Start of SUPPLIED RECORDS
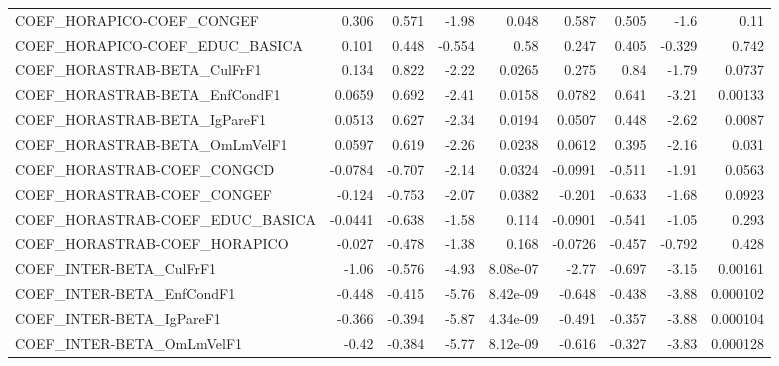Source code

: \begin{tabular}{lrrrrrrrr}
COEF\_HORAPICO-COEF\_CONGEF             &       0.306 &        0.571 &   -1.98 &    0.048 &      0.587 &       0.505 &         -1.6 &          0.11 \\
COEF\_HORAPICO-COEF\_EDUC\_BASICA        &       0.101 &        0.448 &  -0.554 &     0.58 &      0.247 &       0.405 &       -0.329 &         0.742 \\
COEF\_HORASTRAB-BETA\_CulFrF1           &       0.134 &        0.822 &   -2.22 &   0.0265 &      0.275 &        0.84 &        -1.79 &        0.0737 \\
COEF\_HORASTRAB-BETA\_EnfCondF1         &      0.0659 &        0.692 &   -2.41 &   0.0158 &     0.0782 &       0.641 &        -3.21 &       0.00133 \\
COEF\_HORASTRAB-BETA\_IgPareF1          &      0.0513 &        0.627 &   -2.34 &   0.0194 &     0.0507 &       0.448 &        -2.62 &        0.0087 \\
COEF\_HORASTRAB-BETA\_OmLmVelF1         &      0.0597 &        0.619 &   -2.26 &   0.0238 &     0.0612 &       0.395 &        -2.16 &         0.031 \\
COEF\_HORASTRAB-COEF\_CONGCD            &     -0.0784 &       -0.707 &   -2.14 &   0.0324 &    -0.0991 &      -0.511 &        -1.91 &        0.0563 \\
COEF\_HORASTRAB-COEF\_CONGEF            &      -0.124 &       -0.753 &   -2.07 &   0.0382 &     -0.201 &      -0.633 &        -1.68 &        0.0923 \\
COEF\_HORASTRAB-COEF\_EDUC\_BASICA       &     -0.0441 &       -0.638 &   -1.58 &    0.114 &    -0.0901 &      -0.541 &        -1.05 &         0.293 \\
COEF\_HORASTRAB-COEF\_HORAPICO          &      -0.027 &       -0.478 &   -1.38 &    0.168 &    -0.0726 &      -0.457 &       -0.792 &         0.428 \\
COEF\_INTER-BETA\_CulFrF1               &       -1.06 &       -0.576 &   -4.93 & 8.08e-07 &      -2.77 &      -0.697 &        -3.15 &       0.00161 \\
COEF\_INTER-BETA\_EnfCondF1             &      -0.448 &       -0.415 &   -5.76 & 8.42e-09 &     -0.648 &      -0.438 &        -3.88 &      0.000102 \\
COEF\_INTER-BETA\_IgPareF1              &      -0.366 &       -0.394 &   -5.87 & 4.34e-09 &     -0.491 &      -0.357 &        -3.88 &      0.000104 \\
COEF\_INTER-BETA\_OmLmVelF1             &       -0.42 &       -0.384 &   -5.77 & 8.12e-09 &     -0.616 &      -0.327 &        -3.83 &      0.000128 \\

\end{tabular}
End of SUPPLIED RECORDS
» TASK TO CARRY OUT: Output the data above exactly. Drop every picture.

» ANSWER TO THE EXERCISE:
Source code

: \begin{tabular}{lrrrrrrrr}
COEF\_HORAPICO-COEF\_CONGEF             &       0.306 &        0.571 &   -1.98 &    0.048 &      0.587 &       0.505 &         -1.6 &          0.11 \\
COEF\_HORAPICO-COEF\_EDUC\_BASICA        &       0.101 &        0.448 &  -0.554 &     0.58 &      0.247 &       0.405 &       -0.329 &         0.742 \\
COEF\_HORASTRAB-BETA\_CulFrF1           &       0.134 &        0.822 &   -2.22 &   0.0265 &      0.275 &        0.84 &        -1.79 &        0.0737 \\
COEF\_HORASTRAB-BETA\_EnfCondF1         &      0.0659 &        0.692 &   -2.41 &   0.0158 &     0.0782 &       0.641 &        -3.21 &       0.00133 \\
COEF\_HORASTRAB-BETA\_IgPareF1          &      0.0513 &        0.627 &   -2.34 &   0.0194 &     0.0507 &       0.448 &        -2.62 &        0.0087 \\
COEF\_HORASTRAB-BETA\_OmLmVelF1         &      0.0597 &        0.619 &   -2.26 &   0.0238 &     0.0612 &       0.395 &        -2.16 &         0.031 \\
COEF\_HORASTRAB-COEF\_CONGCD            &     -0.0784 &       -0.707 &   -2.14 &   0.0324 &    -0.0991 &      -0.511 &        -1.91 &        0.0563 \\
COEF\_HORASTRAB-COEF\_CONGEF            &      -0.124 &       -0.753 &   -2.07 &   0.0382 &     -0.201 &      -0.633 &        -1.68 &        0.0923 \\
COEF\_HORASTRAB-COEF\_EDUC\_BASICA       &     -0.0441 &       -0.638 &   -1.58 &    0.114 &    -0.0901 &      -0.541 &        -1.05 &         0.293 \\
COEF\_HORASTRAB-COEF\_HORAPICO          &      -0.027 &       -0.478 &   -1.38 &    0.168 &    -0.0726 &      -0.457 &       -0.792 &         0.428 \\
COEF\_INTER-BETA\_CulFrF1               &       -1.06 &       -0.576 &   -4.93 & 8.08e-07 &      -2.77 &      -0.697 &        -3.15 &       0.00161 \\
COEF\_INTER-BETA\_EnfCondF1             &      -0.448 &       -0.415 &   -5.76 & 8.42e-09 &     -0.648 &      -0.438 &        -3.88 &      0.000102 \\
COEF\_INTER-BETA\_IgPareF1              &      -0.366 &       -0.394 &   -5.87 & 4.34e-09 &     -0.491 &      -0.357 &        -3.88 &      0.000104 \\
COEF\_INTER-BETA\_OmLmVelF1             &       -0.42 &       -0.384 &   -5.77 & 8.12e-09 &     -0.616 &      -0.327 &        -3.83 &      0.000128 \\

\end{tabular}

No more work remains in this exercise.